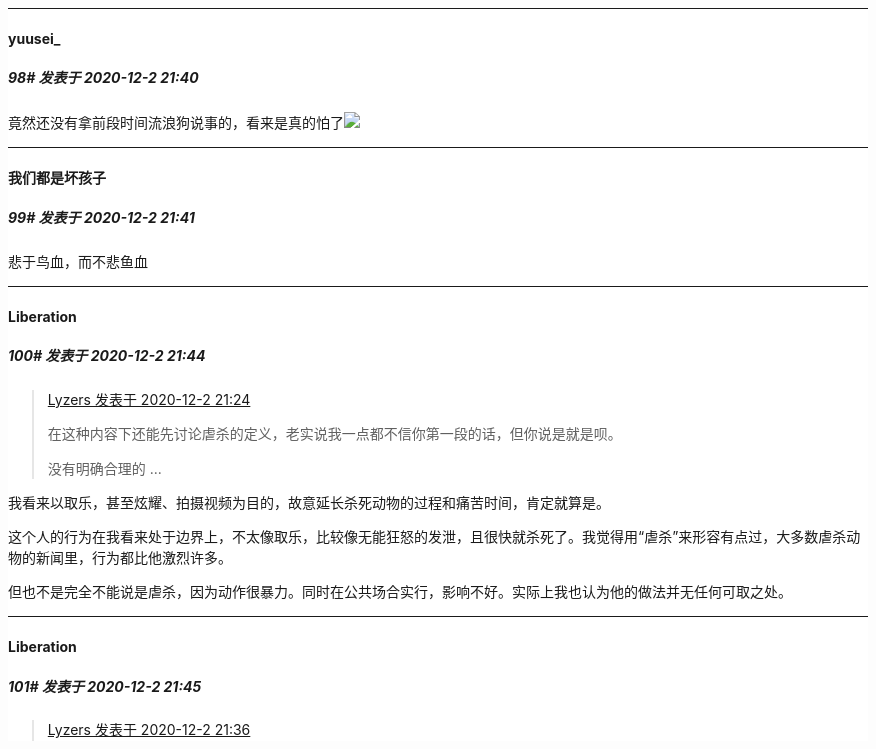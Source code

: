 
*****

####  yuusei_  
##### 98#       发表于 2020-12-2 21:40




竟然还没有拿前段时间流浪狗说事的，看来是真的怕了<img src="https://static.saraba1st.com/image/smiley/face2017/067.png" referrerpolicy="no-referrer">







*****

####  我们都是坏孩子  
##### 99#       发表于 2020-12-2 21:41




悲于鸟血，而不悲鱼血







*****

####  Liberation  
##### 100#       发表于 2020-12-2 21:44



<blockquote><a href="httphttps://bbs.saraba1st.com/2b/forum.php?mod=redirect&amp;goto=findpost&amp;pid=49590389&amp;ptid=1975345" target="_blank">Lyzers 发表于 2020-12-2 21:24</a>

在这种内容下还能先讨论虐杀的定义，老实说我一点都不信你第一段的话，但你说是就是呗。


没有明确合理的 ...</blockquote>
我看来以取乐，甚至炫耀、拍摄视频为目的，故意延长杀死动物的过程和痛苦时间，肯定就算是。

这个人的行为在我看来处于边界上，不太像取乐，比较像无能狂怒的发泄，且很快就杀死了。我觉得用“虐杀”来形容有点过，大多数虐杀动物的新闻里，行为都比他激烈许多。

但也不是完全不能说是虐杀，因为动作很暴力。同时在公共场合实行，影响不好。实际上我也认为他的做法并无任何可取之处。







*****

####  Liberation  
##### 101#       发表于 2020-12-2 21:45



<blockquote><a href="httphttps://bbs.saraba1st.com/2b/forum.php?mod=redirect&amp;goto=findpost&amp;pid=49590515&amp;ptid=1975345" target="_blank">Lyzers 发表于 2020-12-2 21:36</a>
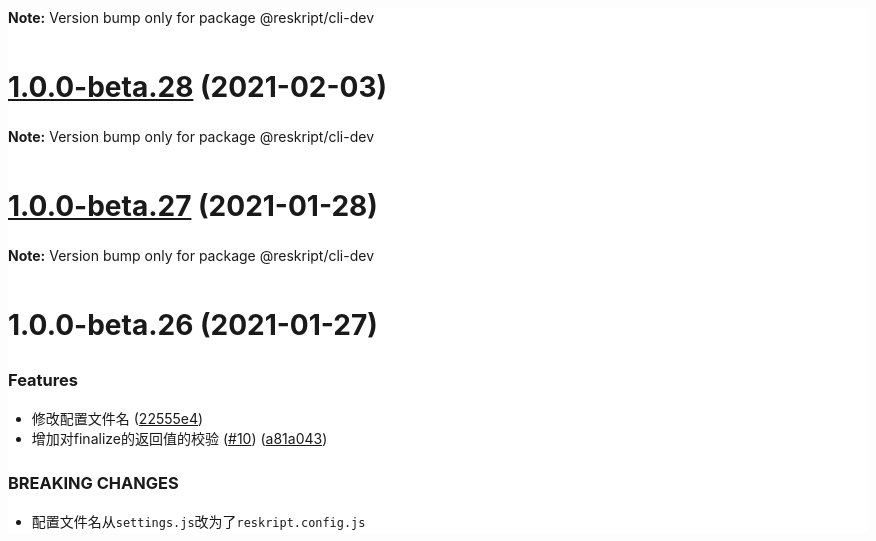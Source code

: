 **Note:** Version bump only for package @reskript/cli-dev





# [1.0.0-beta.28](https://github.com/ecomfe/reskript/compare/v1.0.0-beta.27...v1.0.0-beta.28) (2021-02-03)

**Note:** Version bump only for package @reskript/cli-dev





# [1.0.0-beta.27](https://github.com/ecomfe/reskript/compare/v1.0.0-beta.26...v1.0.0-beta.27) (2021-01-28)

**Note:** Version bump only for package @reskript/cli-dev





# 1.0.0-beta.26 (2021-01-27)


### Features

* 修改配置文件名 ([22555e4](https://github.com/ecomfe/reskript/commit/22555e4cc14467543669e5f8b85d5bb7b627f9e7))
* 增加对finalize的返回值的校验 ([#10](https://github.com/ecomfe/reskript/issues/10)) ([a81a043](https://github.com/ecomfe/reskript/commit/a81a0436aa62f36483bfe930915cc33943ddc931))


### BREAKING CHANGES

* 配置文件名从`settings.js`改为了`reskript.config.js`
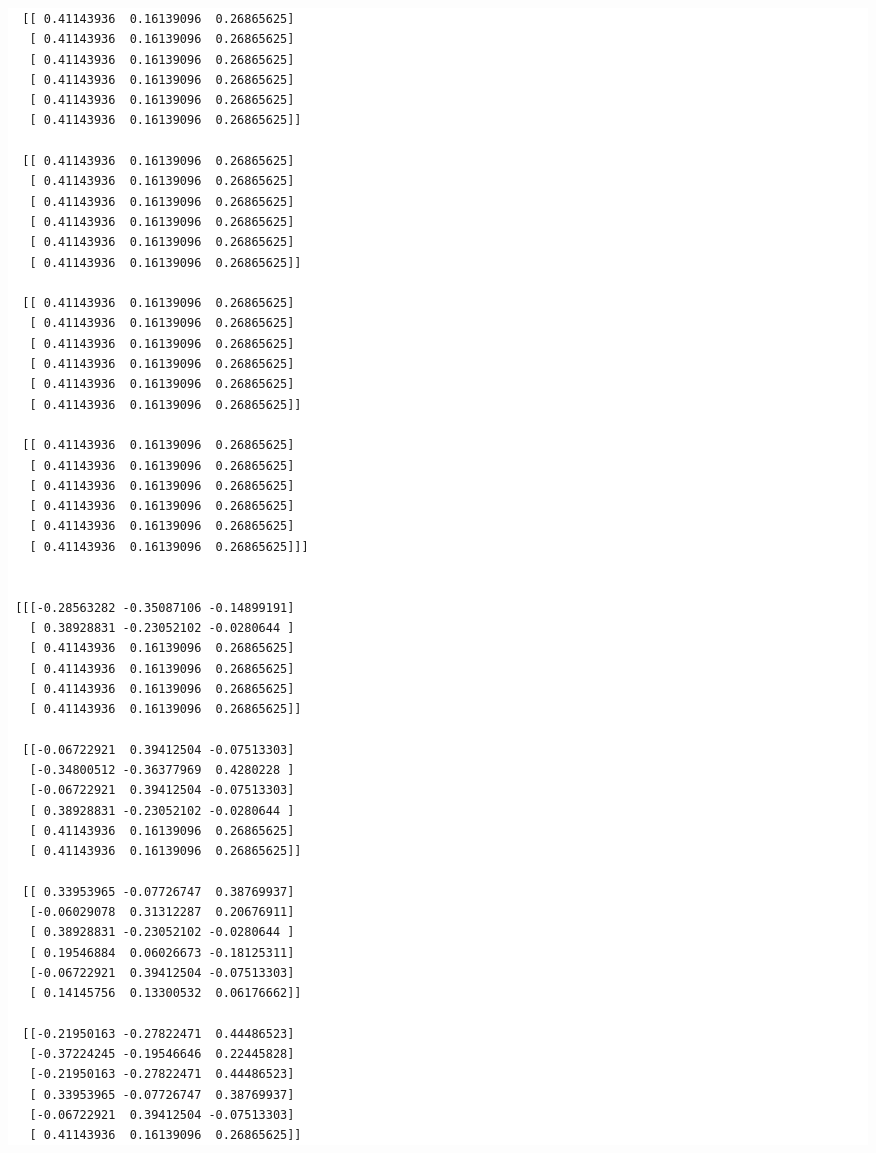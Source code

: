       [[ 0.41143936  0.16139096  0.26865625]
       [ 0.41143936  0.16139096  0.26865625]
       [ 0.41143936  0.16139096  0.26865625]
       [ 0.41143936  0.16139096  0.26865625]
       [ 0.41143936  0.16139096  0.26865625]
       [ 0.41143936  0.16139096  0.26865625]]
    
      [[ 0.41143936  0.16139096  0.26865625]
       [ 0.41143936  0.16139096  0.26865625]
       [ 0.41143936  0.16139096  0.26865625]
       [ 0.41143936  0.16139096  0.26865625]
       [ 0.41143936  0.16139096  0.26865625]
       [ 0.41143936  0.16139096  0.26865625]]
    
      [[ 0.41143936  0.16139096  0.26865625]
       [ 0.41143936  0.16139096  0.26865625]
       [ 0.41143936  0.16139096  0.26865625]
       [ 0.41143936  0.16139096  0.26865625]
       [ 0.41143936  0.16139096  0.26865625]
       [ 0.41143936  0.16139096  0.26865625]]
    
      [[ 0.41143936  0.16139096  0.26865625]
       [ 0.41143936  0.16139096  0.26865625]
       [ 0.41143936  0.16139096  0.26865625]
       [ 0.41143936  0.16139096  0.26865625]
       [ 0.41143936  0.16139096  0.26865625]
       [ 0.41143936  0.16139096  0.26865625]]]
    
    
     [[[-0.28563282 -0.35087106 -0.14899191]
       [ 0.38928831 -0.23052102 -0.0280644 ]
       [ 0.41143936  0.16139096  0.26865625]
       [ 0.41143936  0.16139096  0.26865625]
       [ 0.41143936  0.16139096  0.26865625]
       [ 0.41143936  0.16139096  0.26865625]]
    
      [[-0.06722921  0.39412504 -0.07513303]
       [-0.34800512 -0.36377969  0.4280228 ]
       [-0.06722921  0.39412504 -0.07513303]
       [ 0.38928831 -0.23052102 -0.0280644 ]
       [ 0.41143936  0.16139096  0.26865625]
       [ 0.41143936  0.16139096  0.26865625]]
    
      [[ 0.33953965 -0.07726747  0.38769937]
       [-0.06029078  0.31312287  0.20676911]
       [ 0.38928831 -0.23052102 -0.0280644 ]
       [ 0.19546884  0.06026673 -0.18125311]
       [-0.06722921  0.39412504 -0.07513303]
       [ 0.14145756  0.13300532  0.06176662]]
    
      [[-0.21950163 -0.27822471  0.44486523]
       [-0.37224245 -0.19546646  0.22445828]
       [-0.21950163 -0.27822471  0.44486523]
       [ 0.33953965 -0.07726747  0.38769937]
       [-0.06722921  0.39412504 -0.07513303]
       [ 0.41143936  0.16139096  0.26865625]]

- **PROBLEM TO SOLVE**
Return the listing above in full and exactly, omitting all pictures.

- **WRITTEN SOLUTION**
Source code

: 
*****

####  yuusei_  
##### 98#       发表于 2020-12-2 21:40




竟然还没有拿前段时间流浪狗说事的，看来是真的怕了<img src="https://static.saraba1st.com/image/smiley/face2017/067.png" referrerpolicy="no-referrer">







*****

####  我们都是坏孩子  
##### 99#       发表于 2020-12-2 21:41




悲于鸟血，而不悲鱼血







*****

####  Liberation  
##### 100#       发表于 2020-12-2 21:44



<blockquote><a href="httphttps://bbs.saraba1st.com/2b/forum.php?mod=redirect&amp;goto=findpost&amp;pid=49590389&amp;ptid=1975345" target="_blank">Lyzers 发表于 2020-12-2 21:24</a>

在这种内容下还能先讨论虐杀的定义，老实说我一点都不信你第一段的话，但你说是就是呗。


没有明确合理的 ...</blockquote>
我看来以取乐，甚至炫耀、拍摄视频为目的，故意延长杀死动物的过程和痛苦时间，肯定就算是。

这个人的行为在我看来处于边界上，不太像取乐，比较像无能狂怒的发泄，且很快就杀死了。我觉得用“虐杀”来形容有点过，大多数虐杀动物的新闻里，行为都比他激烈许多。

但也不是完全不能说是虐杀，因为动作很暴力。同时在公共场合实行，影响不好。实际上我也认为他的做法并无任何可取之处。







*****

####  Liberation  
##### 101#       发表于 2020-12-2 21:45



<blockquote><a href="httphttps://bbs.saraba1st.com/2b/forum.php?mod=redirect&amp;goto=findpost&amp;pid=49590515&amp;ptid=1975345" target="_blank">Lyzers 发表于 2020-12-2 21:36</a>
Source code

: **Note:** Version bump only for package @reskript/cli-dev





# [1.0.0-beta.28](https://github.com/ecomfe/reskript/compare/v1.0.0-beta.27...v1.0.0-beta.28) (2021-02-03)

**Note:** Version bump only for package @reskript/cli-dev





# [1.0.0-beta.27](https://github.com/ecomfe/reskript/compare/v1.0.0-beta.26...v1.0.0-beta.27) (2021-01-28)

**Note:** Version bump only for package @reskript/cli-dev





# 1.0.0-beta.26 (2021-01-27)


### Features

* 修改配置文件名 ([22555e4](https://github.com/ecomfe/reskript/commit/22555e4cc14467543669e5f8b85d5bb7b627f9e7))
* 增加对finalize的返回值的校验 ([#10](https://github.com/ecomfe/reskript/issues/10)) ([a81a043](https://github.com/ecomfe/reskript/commit/a81a0436aa62f36483bfe930915cc33943ddc931))


### BREAKING CHANGES

* 配置文件名从`settings.js`改为了`reskript.config.js`
Source code

:       [[ 0.41143936  0.16139096  0.26865625]
       [ 0.41143936  0.16139096  0.26865625]
       [ 0.41143936  0.16139096  0.26865625]
       [ 0.41143936  0.16139096  0.26865625]
       [ 0.41143936  0.16139096  0.26865625]
       [ 0.41143936  0.16139096  0.26865625]]
    
      [[ 0.41143936  0.16139096  0.26865625]
       [ 0.41143936  0.16139096  0.26865625]
       [ 0.41143936  0.16139096  0.26865625]
       [ 0.41143936  0.16139096  0.26865625]
       [ 0.41143936  0.16139096  0.26865625]
       [ 0.41143936  0.16139096  0.26865625]]
    
      [[ 0.41143936  0.16139096  0.26865625]
       [ 0.41143936  0.16139096  0.26865625]
       [ 0.41143936  0.16139096  0.26865625]
       [ 0.41143936  0.16139096  0.26865625]
       [ 0.41143936  0.16139096  0.26865625]
       [ 0.41143936  0.16139096  0.26865625]]
    
      [[ 0.41143936  0.16139096  0.26865625]
       [ 0.41143936  0.16139096  0.26865625]
       [ 0.41143936  0.16139096  0.26865625]
       [ 0.41143936  0.16139096  0.26865625]
       [ 0.41143936  0.16139096  0.26865625]
       [ 0.41143936  0.16139096  0.26865625]]]
    
    
     [[[-0.28563282 -0.35087106 -0.14899191]
       [ 0.38928831 -0.23052102 -0.0280644 ]
       [ 0.41143936  0.16139096  0.26865625]
       [ 0.41143936  0.16139096  0.26865625]
       [ 0.41143936  0.16139096  0.26865625]
       [ 0.41143936  0.16139096  0.26865625]]
    
      [[-0.06722921  0.39412504 -0.07513303]
       [-0.34800512 -0.36377969  0.4280228 ]
       [-0.06722921  0.39412504 -0.07513303]
       [ 0.38928831 -0.23052102 -0.0280644 ]
       [ 0.41143936  0.16139096  0.26865625]
       [ 0.41143936  0.16139096  0.26865625]]
    
      [[ 0.33953965 -0.07726747  0.38769937]
       [-0.06029078  0.31312287  0.20676911]
       [ 0.38928831 -0.23052102 -0.0280644 ]
       [ 0.19546884  0.06026673 -0.18125311]
       [-0.06722921  0.39412504 -0.07513303]
       [ 0.14145756  0.13300532  0.06176662]]
    
      [[-0.21950163 -0.27822471  0.44486523]
       [-0.37224245 -0.19546646  0.22445828]
       [-0.21950163 -0.27822471  0.44486523]
       [ 0.33953965 -0.07726747  0.38769937]
       [-0.06722921  0.39412504 -0.07513303]
       [ 0.41143936  0.16139096  0.26865625]]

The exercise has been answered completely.